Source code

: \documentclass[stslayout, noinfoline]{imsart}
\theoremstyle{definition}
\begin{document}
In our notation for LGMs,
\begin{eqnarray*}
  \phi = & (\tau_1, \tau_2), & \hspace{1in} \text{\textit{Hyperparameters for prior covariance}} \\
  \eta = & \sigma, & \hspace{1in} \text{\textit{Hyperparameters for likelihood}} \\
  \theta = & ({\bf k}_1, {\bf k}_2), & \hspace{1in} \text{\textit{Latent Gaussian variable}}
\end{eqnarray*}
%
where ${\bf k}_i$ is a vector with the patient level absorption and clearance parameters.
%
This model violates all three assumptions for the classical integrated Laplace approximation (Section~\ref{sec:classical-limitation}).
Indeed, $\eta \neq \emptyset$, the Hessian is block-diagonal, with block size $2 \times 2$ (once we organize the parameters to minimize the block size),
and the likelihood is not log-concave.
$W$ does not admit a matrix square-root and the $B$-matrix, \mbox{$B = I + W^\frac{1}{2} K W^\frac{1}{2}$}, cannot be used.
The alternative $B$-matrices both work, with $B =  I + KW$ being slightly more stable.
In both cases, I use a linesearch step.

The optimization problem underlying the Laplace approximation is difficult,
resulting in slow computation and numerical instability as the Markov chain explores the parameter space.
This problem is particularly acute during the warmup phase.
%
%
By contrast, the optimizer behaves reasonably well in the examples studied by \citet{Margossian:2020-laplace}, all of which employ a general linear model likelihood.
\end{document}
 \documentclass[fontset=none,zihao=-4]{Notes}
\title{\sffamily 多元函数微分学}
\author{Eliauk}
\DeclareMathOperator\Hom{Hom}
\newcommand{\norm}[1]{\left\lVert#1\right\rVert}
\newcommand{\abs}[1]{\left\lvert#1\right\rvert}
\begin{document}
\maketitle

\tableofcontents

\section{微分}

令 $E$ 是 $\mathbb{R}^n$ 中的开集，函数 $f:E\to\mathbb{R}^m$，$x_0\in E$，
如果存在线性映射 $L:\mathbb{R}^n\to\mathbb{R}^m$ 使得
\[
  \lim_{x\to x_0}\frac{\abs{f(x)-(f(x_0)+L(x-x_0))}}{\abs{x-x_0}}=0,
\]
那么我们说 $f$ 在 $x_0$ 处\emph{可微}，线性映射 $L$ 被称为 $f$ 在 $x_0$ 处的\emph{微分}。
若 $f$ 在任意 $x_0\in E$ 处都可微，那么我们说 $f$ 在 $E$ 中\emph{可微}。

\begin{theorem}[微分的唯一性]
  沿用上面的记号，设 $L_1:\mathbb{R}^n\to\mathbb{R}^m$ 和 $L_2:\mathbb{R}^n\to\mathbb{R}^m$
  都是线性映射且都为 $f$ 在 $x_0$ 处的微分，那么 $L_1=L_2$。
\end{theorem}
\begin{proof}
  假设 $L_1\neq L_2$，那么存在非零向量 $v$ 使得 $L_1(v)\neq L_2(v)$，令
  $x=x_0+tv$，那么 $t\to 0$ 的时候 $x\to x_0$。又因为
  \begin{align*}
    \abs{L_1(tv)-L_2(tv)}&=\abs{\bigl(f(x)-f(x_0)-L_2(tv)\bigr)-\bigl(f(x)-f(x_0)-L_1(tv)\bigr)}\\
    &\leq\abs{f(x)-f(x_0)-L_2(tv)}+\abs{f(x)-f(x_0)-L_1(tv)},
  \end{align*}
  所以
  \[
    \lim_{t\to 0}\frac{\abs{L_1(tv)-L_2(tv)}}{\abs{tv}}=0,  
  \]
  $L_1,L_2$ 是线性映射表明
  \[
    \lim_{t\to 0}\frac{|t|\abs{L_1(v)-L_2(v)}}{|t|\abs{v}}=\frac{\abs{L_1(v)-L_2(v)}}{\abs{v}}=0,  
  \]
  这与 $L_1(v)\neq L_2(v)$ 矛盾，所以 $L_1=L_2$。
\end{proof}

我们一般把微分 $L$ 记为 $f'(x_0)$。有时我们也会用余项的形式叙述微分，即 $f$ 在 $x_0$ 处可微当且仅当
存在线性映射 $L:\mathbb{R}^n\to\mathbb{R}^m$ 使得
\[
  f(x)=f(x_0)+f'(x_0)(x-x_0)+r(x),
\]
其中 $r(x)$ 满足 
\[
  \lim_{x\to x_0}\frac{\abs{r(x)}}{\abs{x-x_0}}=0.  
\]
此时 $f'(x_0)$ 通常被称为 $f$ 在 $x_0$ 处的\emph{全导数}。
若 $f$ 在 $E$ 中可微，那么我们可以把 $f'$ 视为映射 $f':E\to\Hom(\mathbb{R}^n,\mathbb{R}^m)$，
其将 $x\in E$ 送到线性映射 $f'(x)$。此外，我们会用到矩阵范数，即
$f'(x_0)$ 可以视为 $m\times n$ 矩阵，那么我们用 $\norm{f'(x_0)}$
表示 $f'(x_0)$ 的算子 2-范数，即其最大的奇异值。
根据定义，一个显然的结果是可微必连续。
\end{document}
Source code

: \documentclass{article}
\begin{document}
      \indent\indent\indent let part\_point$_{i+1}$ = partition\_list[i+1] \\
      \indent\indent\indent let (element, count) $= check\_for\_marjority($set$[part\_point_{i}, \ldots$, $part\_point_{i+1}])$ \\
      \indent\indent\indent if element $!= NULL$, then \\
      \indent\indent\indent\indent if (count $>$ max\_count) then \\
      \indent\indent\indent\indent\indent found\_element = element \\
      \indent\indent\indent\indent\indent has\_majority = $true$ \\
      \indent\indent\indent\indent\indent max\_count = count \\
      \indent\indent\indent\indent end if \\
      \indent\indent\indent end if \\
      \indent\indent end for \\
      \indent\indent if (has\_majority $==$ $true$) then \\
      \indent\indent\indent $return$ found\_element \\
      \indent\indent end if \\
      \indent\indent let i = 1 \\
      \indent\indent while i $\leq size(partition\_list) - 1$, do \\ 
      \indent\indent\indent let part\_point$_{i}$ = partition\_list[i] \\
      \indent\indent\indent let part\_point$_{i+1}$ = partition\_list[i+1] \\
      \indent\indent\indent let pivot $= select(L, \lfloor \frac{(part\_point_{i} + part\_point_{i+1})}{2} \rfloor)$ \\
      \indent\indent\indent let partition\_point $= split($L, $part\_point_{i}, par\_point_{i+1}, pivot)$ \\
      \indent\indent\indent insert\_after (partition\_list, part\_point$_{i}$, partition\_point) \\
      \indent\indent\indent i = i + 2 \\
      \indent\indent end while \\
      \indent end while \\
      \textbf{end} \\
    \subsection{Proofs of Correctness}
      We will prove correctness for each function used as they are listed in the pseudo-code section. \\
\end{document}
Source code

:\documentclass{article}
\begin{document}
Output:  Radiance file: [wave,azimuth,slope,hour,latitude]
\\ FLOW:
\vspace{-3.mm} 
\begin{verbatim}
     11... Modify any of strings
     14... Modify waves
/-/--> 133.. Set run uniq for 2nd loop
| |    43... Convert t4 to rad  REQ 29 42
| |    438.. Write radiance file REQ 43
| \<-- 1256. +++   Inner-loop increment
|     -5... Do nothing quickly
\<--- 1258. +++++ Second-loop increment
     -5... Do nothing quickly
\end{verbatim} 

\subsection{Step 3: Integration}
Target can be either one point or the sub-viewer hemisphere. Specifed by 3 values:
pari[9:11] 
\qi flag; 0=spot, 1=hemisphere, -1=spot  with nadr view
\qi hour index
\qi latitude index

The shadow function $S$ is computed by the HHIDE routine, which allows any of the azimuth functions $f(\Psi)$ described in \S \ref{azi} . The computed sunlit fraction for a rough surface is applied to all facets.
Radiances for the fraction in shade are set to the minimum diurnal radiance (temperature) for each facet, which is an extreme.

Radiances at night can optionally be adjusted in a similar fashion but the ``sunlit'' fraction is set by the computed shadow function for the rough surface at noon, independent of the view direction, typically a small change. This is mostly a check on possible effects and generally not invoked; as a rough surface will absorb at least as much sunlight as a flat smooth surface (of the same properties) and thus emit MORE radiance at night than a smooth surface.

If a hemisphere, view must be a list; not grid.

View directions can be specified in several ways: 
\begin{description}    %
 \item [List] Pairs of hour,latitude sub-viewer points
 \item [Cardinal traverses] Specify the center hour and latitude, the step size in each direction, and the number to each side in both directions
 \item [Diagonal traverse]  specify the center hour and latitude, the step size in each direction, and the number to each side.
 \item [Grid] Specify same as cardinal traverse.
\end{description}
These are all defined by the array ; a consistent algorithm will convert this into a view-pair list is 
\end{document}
◆ ◆ ◆ ◆ ◆ ◆ ◆
→ **EXERCISE PROMPT**
When a line above includes the word "which", please list that line.

→ **SOLUTION**
By contrast, the optimizer behaves reasonably well in the examples studied by \citet{Margossian:2020-laplace}, all of which employ a general linear model likelihood.
The shadow function $S$ is computed by the HHIDE routine, which allows any of the azimuth functions $f(\Psi)$ described in \S \ref{azi} . The computed sunlit fraction for a rough surface is applied to all facets.
Radiances for the fraction in shade are set to the minimum diurnal radiance (temperature) for each facet, which is an extreme.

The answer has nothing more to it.